Política monetária da BCEAO sustenta crescimento e financiamento da economia regional

A estabilidade dos preços, o crescimento económico sustentado e a expansão do financiamento à economia foram apontados pelo Banco Central dos Estados da África Ocidental (BCEAO) como alguns dos principais resultados alcançados pela União Económica e Monetária da África Ocidental (UEMOA). Os dados foram apresentados durante um seminário para jornalistas económicos dos oito países-membros da União, realizado em Dakar.

O encontro, que contou com a participação de um jornalista de O Democrata, teve como objetivo reforçar a compreensão dos profissionais da comunicação sobre os fundamentos, instrumentos e resultados da política monetária conduzida pela instituição regional.

Durante a apresentação, o BCEAO reiterou que o seu principal mandato é garantir a estabilidade dos preços, considerada a contribuição mais importante para um crescimento económico sólido e sustentável. A instituição mantém como meta uma inflação em torno de 2%, com uma margem de tolerância de um ponto percentual acima ou abaixo desse nível.

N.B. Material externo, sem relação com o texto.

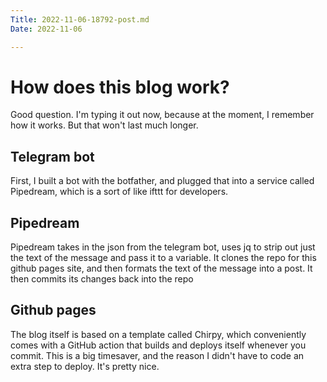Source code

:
 ```yaml
---
Title: 2022-11-06-18792-post.md
Date: 2022-11-06

---
```

# How does this blog work?

Good question. I'm typing it out now, because at the moment, I remember how it works. But that won't last much longer.

## Telegram bot

First, I built a bot with the botfather, and plugged that  into a service called Pipedream, which is a sort of like ifttt for developers. 

## Pipedream

Pipedream takes in the json from the telegram bot, uses jq to strip out just the text of the message and pass it to a variable. It clones the repo for this github pages site, and then formats the text of the message into a post. It then commits its changes back into the repo

## Github pages
The blog itself is based on a template called Chirpy, which conveniently comes with a GitHub action that builds and deploys itself whenever you commit. This is a big timesaver, and the reason I didn't have to code an extra step to deploy. It's pretty nice.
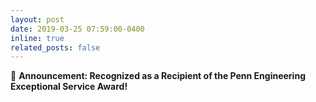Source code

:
 ```yaml
---
layout: post
date: 2019-03-25 07:59:00-0400
inline: true
related_posts: false
---
```


📢 **Announcement: Recognized as a Recipient of the Penn Engineering Exceptional Service Award!**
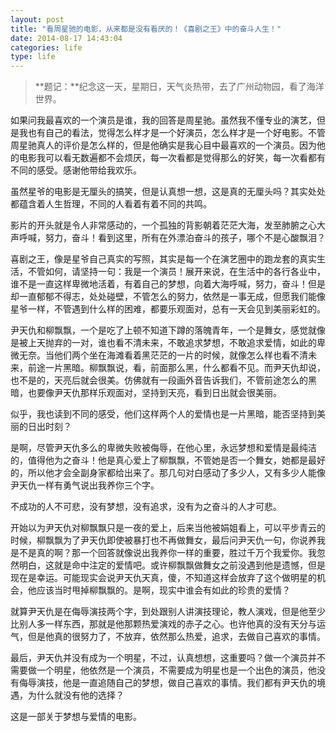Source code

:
 ```yaml
---
layout: post
title: "看周星驰的电影，从来都是没有看厌的！《喜剧之王》中的奋斗人生！"
date: 2014-08-17 14:43:04
categories: life
type: life
---
```


>**题记：**纪念这一天，星期日，天气炎热带，去了广州动物园，看了海洋世界。

如果问我最喜欢的一个演员是谁，我的回答是周星驰。虽然我不懂专业的演艺，但是我也有自己的看法，觉得怎么样才是一个好演员，怎么样才是一个好电影。不管周星驰真人的评价是怎么样的，但是他确实是我心目中最喜欢的一个演员。因为他的电影我可以看无数遍都不会烦厌，每一次看都是觉得那么的好笑，每一次看都有不同的感受。感谢他带给我欢乐。

虽然星爷的电影是无厘头的搞笑，但是认真想一想，这是真的无厘头吗？其实处处都蕴含着人生哲理，不同的人看着有着不同的共鸣。

影片的开头就是令人非常感动的，一个孤独的背影朝着茫茫大海，发至肺腑之心大声呼喊，努力，奋斗！看到这里，所有在外漂泊奋斗的孩子，哪个不是心酸飘泪？

喜剧之王，像是星爷自己真实的写照，其实是每一个在演艺圈中的跑龙套的真实生活，不管如何，请坚持一句：我是一个演员！展开来说，在生活中的各行各业中，谁不是一直这样卑微地活着，有着自己的梦想，向着大海呼喊，努力，奋斗！但是却一直郁郁不得志，处处碰壁，不管怎么的努力，依然是一事无成，但愿我们能像星爷一样，不管遇到什么样的困难，都要乐观面对，总有一天会见到美丽彩虹的。

尹天仇和柳飘飘，一个是吃了上顿不知道下蹲的落魄青年，一个是舞女，感觉就像是被上天抛弃的一对，谁也看不清未来，不敢追求梦想，不敢追求爱情，如此的卑微无奈。当他们两个坐在海滩看着黑茫茫的一片的时候，就像怎么样也看不清未来，前途一片黑暗。柳飘飘说，看，前面那么黑，什么都看不见。而尹天仇却说，也不是的，天亮后就会很美。仿佛就有一段画外音告诉我们，不管前途怎么的黑暗，也要像尹天仇那样乐观面对，坚持到天亮，看到日出就会很美丽。

似乎，我也读到不同的感受，他们这样两个人的爱情也是一片黑暗，能否坚持到美丽的日出时刻？

是啊，尽管尹天仇多么的卑微失败被侮辱，在他心里，永远梦想和爱情是最纯洁的，值得他为之奋斗！他是真心爱上了柳飘飘，不管她是否一个舞女，她都是最好的，所以他才会全副身家都给出来了。那几句对白感动了多少人，又有多少人能像尹天仇一样有勇气说出我养你三个字。

不成功的人不可悲，没有梦想，没有追求，没有为之奋斗的人才可悲。

开始以为尹天仇对柳飘飘只是一夜的爱上，后来当他被娟姐看上，可以平步青云的时候，柳飘飘为了尹天仇即使被暴打也不再做舞女，最后问尹天仇一句，你说养我是不是真的啊？那一个回答就像说出我养你一样的重要，胜过千万个我爱你。我忽然明白，这就是命中注定的爱情吧。或许柳飘飘做舞女之前没遇到他是遗憾，但是现在是幸运。可能现实会说尹天仇天真，傻，不知道这样会放弃了这个做明星的机会，他应该当时甩掉柳飘飘的。是啊，现实中谁会有如此的珍贵的爱情？

就算尹天仇是在侮辱演技两个字，到处跟别人讲演技理论，教人演戏，但是他至少比别人多一样东西，那就是他那颗热爱演戏的赤子之心。也许他真的没有天分与运气，但是他真的很努力了，不放弃，依然那么热爱，追求，去做自己喜欢的事情。

最后，尹天仇并没有成为一个明星，不过，认真想想，这重要吗？做一个演员并不需要做一个明星，他依然是一个演员，不需要成为明星也是一个出色的演员，他没有侮辱演技，他是一直追随自己的梦想，做自己喜欢的事情。我们都有尹天仇的境遇，为什么就没有他的选择？

这是一部关于梦想与爱情的电影。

Os dados apresentados por Joseph Saturnin Sagnon, diretor da política monetária e de relações internacionais de BCEAO, mostram que a UEMOA registou uma inflação média de 3,6% entre 2021 e 2025, um desempenho significativamente inferior ao observado noutras economias africanas. No mesmo período, a inflação média atingiu 16,2% na África Subsaariana, 23,6% no Gana e 23,3% na Nigéria, evidenciando a relativa estabilidade dos preços na União.

Além do controlo da inflação, o BCEAO destacou o dinamismo económico da região. Entre 2021 e 2025, a UEMOA registou uma taxa média de crescimento do Produto Interno Bruto (PIB) de 5,9%, acima da média da África Subsaariana, estimada em 4,2%. No mesmo período, o crescimento médio foi de 4,8% no Gana, 3,4% na Nigéria e 1,9% na África do Sul.

Segundo a instituição, estes resultados demonstram que é possível conciliar estabilidade monetária e crescimento económico, reforçando a atratividade da região junto dos investidores.

Outro indicador destacado foi a evolução do crédito à economia, que aumentou de 20,9% do PIB entre 2011 e 2015 para 26,7% do PIB no período 2021-2025, refletindo uma maior disponibilidade de financiamento para empresas e famílias.

Já o crédito interno cresceu de 26,0% para 44,7% do PIB no mesmo intervalo, evidenciando o reforço da capacidade do sistema financeiro para sustentar a atividade económica.

O BCEAO destacou igualmente o papel do refinanciamento concedido aos bancos. A proporção do refinanciamento da instituição em relação ao total de créditos à economia aumentou de 13,9% entre 2011 e 2015 para 25,2% entre 2021 e 2025, contribuindo para assegurar níveis adequados de liquidez no sistema bancário e apoiar o financiamento das empresas e das famílias.

No domínio da política monetária, o Comité de Política Monetária do BCEAO adotou um ciclo de flexibilização nos últimos meses. Após uma fase de aumento das taxas de juro em 2023, a taxa mínima de submissão foi reduzida para 3,25% em junho de 2025 e para 3,00% em março de 2026. Já a taxa do guichet de empréstimo marginal foi fixada em 5,00%.

Em junho de 2026, a instituição decidiu manter as taxas de juro inalteradas, justificando a decisão com a necessidade de prudência perante as incertezas internacionais, particularmente as relacionadas com o conflito no Médio Oriente, bem como com a avaliação dos efeitos das medidas de flexibilização já implementadas.

Os responsáveis do BCEAO sublinharam ainda que as taxas de juro da UEMOA permanecem entre as mais baixas do continente africano. Em 2025, a taxa diretora da União situava-se em 3,25%, contra 7% na África do Sul, 21,5% no Gana e 27% na Nigéria.

O banco central reafirmou o compromisso de continuar a criar condições favoráveis ao financiamento das economias da União (Guiné-Bissau, Senegal, Togo, Benim, Costa do Marfim, Burkina Faso, Mali e Níger) através da condução da política monetária, da promoção da estabilidade financeira e do desenvolvimento do sistema financeiro regional. Segundo a instituição, a preservação da estabilidade dos preços e do poder de compra das populações continuará a ser a prioridade central da sua atuação.